Rapid Clarinet Articulation

by Tony Sanders

I have played clarinet now for many years but could never master the art of fast tonguing saying the word two to strike the reed is o.k. for normal staccato but what about double and triple tonguing as all the books that I have been through don’t show how this is done.

Thank you


Hello Tony,

Thanks for the question. I have to say, articulation is hard to teach well, especially the “rapid” articulation. I will also tell you that I’m in the human category, I have to WORK at rapid articulation. Some people are gifted and can articulate fast; but I often find that since they have this gift, they do not spend the time getting the rapid articulation with rapid fingers.

I hope that didn’t come off as a rant? The first question I’ll ask, is have you gone through all of my Clarinet-Now.com Articulation pages? Check that link to read the first page and all the links on that page.

In short, keep your tongue very close to the reed. I mean millimeters away from the reed. Do not tongue like a snake, make the tip of the tongue go up and down (not back and forth). Try to make your articulation as legato as possible. Do this on the chromatic scale or a major scale.

I’ve worked with Kalmen Opperman on articulation for years and am currently working with Steve Hartmann on the same subject. For me to feel good about articulation, I usually have to do a system of chromatic scales that will take an hour to complete. That warms up my tongue and makes sure it works with the fingers. Kal told me once, “If you wish to articulate well and fast, you need to articulate everything.” So, it might seem weird, but on your next practice session, articulate everything you are practicing (remember, this is just practice, not performance).


I have fooled around with double tonguing a little bit and have never tried triple tonguing. It is tougher for clarinetists as we have a mouthpiece and reed inside our mouth. For flutists and brass players, the instrument is still on the outside of the lips.

However, say this, “ta-ka, ta-ka, ta-ka.” The ta touches the reed. The ka comes lightly from the back of the throat. Try this on one note like a first line E in eighth notes. Try to make the ta and ka sound the same, not one louder or more accented than the other. I’ve never tried triple tonguing, but I believe the concept is like this, “ta-ka-ta, ta-ka-ta, ta-ka-ta” on and on.

Probably, if practiced diligently, "ta-ka-ta, ka-ta-ka,ta-ka-ta," on and on. That, my friend, is a tongue twister.

Another concept of double-tonguing is keeping the tip of the tongue close to the reed and instead of single tonguing just below the tip of the reed, you would keep the tongue back a little bit, and do a double stroke up and down.
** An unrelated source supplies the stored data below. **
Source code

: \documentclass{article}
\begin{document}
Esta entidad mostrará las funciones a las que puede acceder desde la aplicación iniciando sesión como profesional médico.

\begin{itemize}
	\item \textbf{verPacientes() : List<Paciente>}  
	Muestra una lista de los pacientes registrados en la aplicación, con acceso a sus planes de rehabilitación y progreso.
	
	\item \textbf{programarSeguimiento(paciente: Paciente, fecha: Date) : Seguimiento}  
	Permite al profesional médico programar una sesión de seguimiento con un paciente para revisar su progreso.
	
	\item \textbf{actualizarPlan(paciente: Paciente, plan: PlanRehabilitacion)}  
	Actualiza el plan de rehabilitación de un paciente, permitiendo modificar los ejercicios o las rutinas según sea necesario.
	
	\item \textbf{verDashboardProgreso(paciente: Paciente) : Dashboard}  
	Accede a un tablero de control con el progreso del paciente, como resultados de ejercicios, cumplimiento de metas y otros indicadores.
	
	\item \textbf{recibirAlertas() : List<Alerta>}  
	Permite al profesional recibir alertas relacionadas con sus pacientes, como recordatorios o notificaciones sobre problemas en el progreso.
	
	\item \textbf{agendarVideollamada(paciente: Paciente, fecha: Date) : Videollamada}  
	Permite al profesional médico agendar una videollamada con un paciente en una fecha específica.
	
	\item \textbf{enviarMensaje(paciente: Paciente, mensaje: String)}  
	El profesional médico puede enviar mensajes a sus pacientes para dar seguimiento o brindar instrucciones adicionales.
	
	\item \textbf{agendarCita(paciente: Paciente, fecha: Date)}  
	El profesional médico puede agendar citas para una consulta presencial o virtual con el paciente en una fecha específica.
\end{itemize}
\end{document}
The tip of the tongue would move up, touch the reed, then off the reed and on the way down, touch the reed again. The tongue would go below the reed (allowing it to vibrate) and then return upwards to stroke the reed again.
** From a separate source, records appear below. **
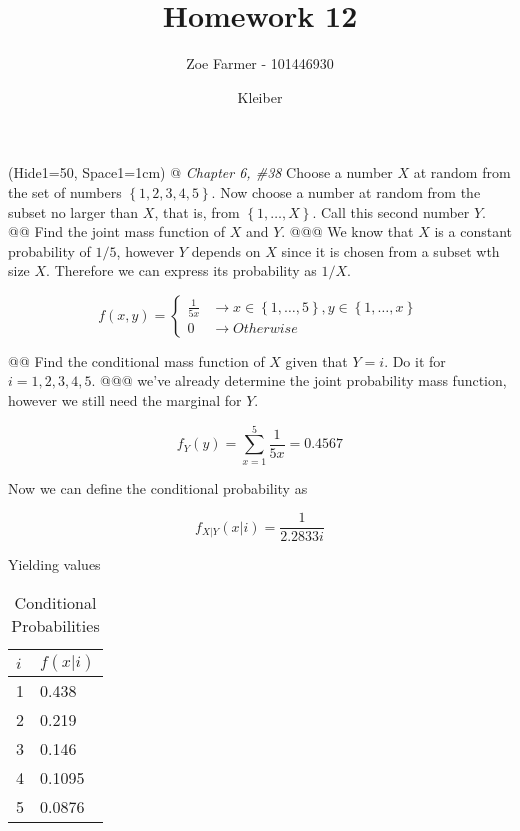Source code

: \documentclass[11pt]{article}\usepackage[]{graphicx}\usepackage[]{xcolor}
\title{Homework 12}
\date{Kleiber}
\author{Zoe Farmer - 101446930}
\begin{document}
\maketitle

\begin{table}[!ht]
    \centering
\end{table}

\begin{easylist}[enumerate]
    \ListProperties(Hide1=50, Space1=1cm)
    @ \textit{Chapter 6, \#38} Choose a number $X$ at random from the set of numbers $\left\{ 1, 2, 3, 4, 5 \right\}$.
    Now choose a number at random from the subset no larger than $X$, that is, from $\left\{ 1, \ldots, X \right\}$.
    Call this second number $Y$.
    @@ Find the joint mass function of $X$ and $Y$.
    @@@ We know that $X$ is a constant probability of $1/5$, however $Y$ depends on $X$ since it is chosen from a subset
    wth size $X$. Therefore we can express its probability as $1 / X$.

    \[
        f(x, y) =
        \begin{cases}
            \frac{1}{5x} &\to x \in \left\{1, \ldots, 5\right\}, y \in \left\{1, \ldots, x\right\}\\
            0 &\to Otherwise
        \end{cases}
    \]

    @@ Find the conditional mass function of $X$ given that $Y = i$. Do it for $i = 1, 2, 3, 4, 5$.
    @@@ we've already determine the joint probability mass function, however we still need the marginal for $Y$.




    \[
        f_Y(y) = \sum_{x = 1}^5 \frac{1}{5x} = 0.4567
    \]

    Now we can define the conditional probability as

    \[
        f_{X|Y}\left( x|i \right) = \frac{1}{2.2833 i}
    \]

    Yielding values

    \begin{table}[H]
        \centering
        \begin{tabular}{|l|l|}
            \hline
            $i$ & $f(x|i)$\\
            \hline
            1 & 0.438\\
            \hline
            2 & 0.219\\
            \hline
            3 & 0.146\\
            \hline
            4 & 0.1095\\
            \hline
            5 & 0.0876\\
            \hline
        \end{tabular}
        \caption{Conditional Probabilities}
    \end{table}


\end{easylist}
\end{document}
I’ve tried this version and believe my tongue is too long to hold back and stroke it up and down like this. However, if I’ve described this well to you, you can see that conceptually it should work easy. Think of taking a guitar pick and strumming one string up and down. That is how this concept works. Single tonguing is like taking the pick and strumming only one way.

Again, please read through my articulation pages for a more complete description of single tonguing? One of these days I’ll post videos on these subjects. Best to you and let me know how this works out for you.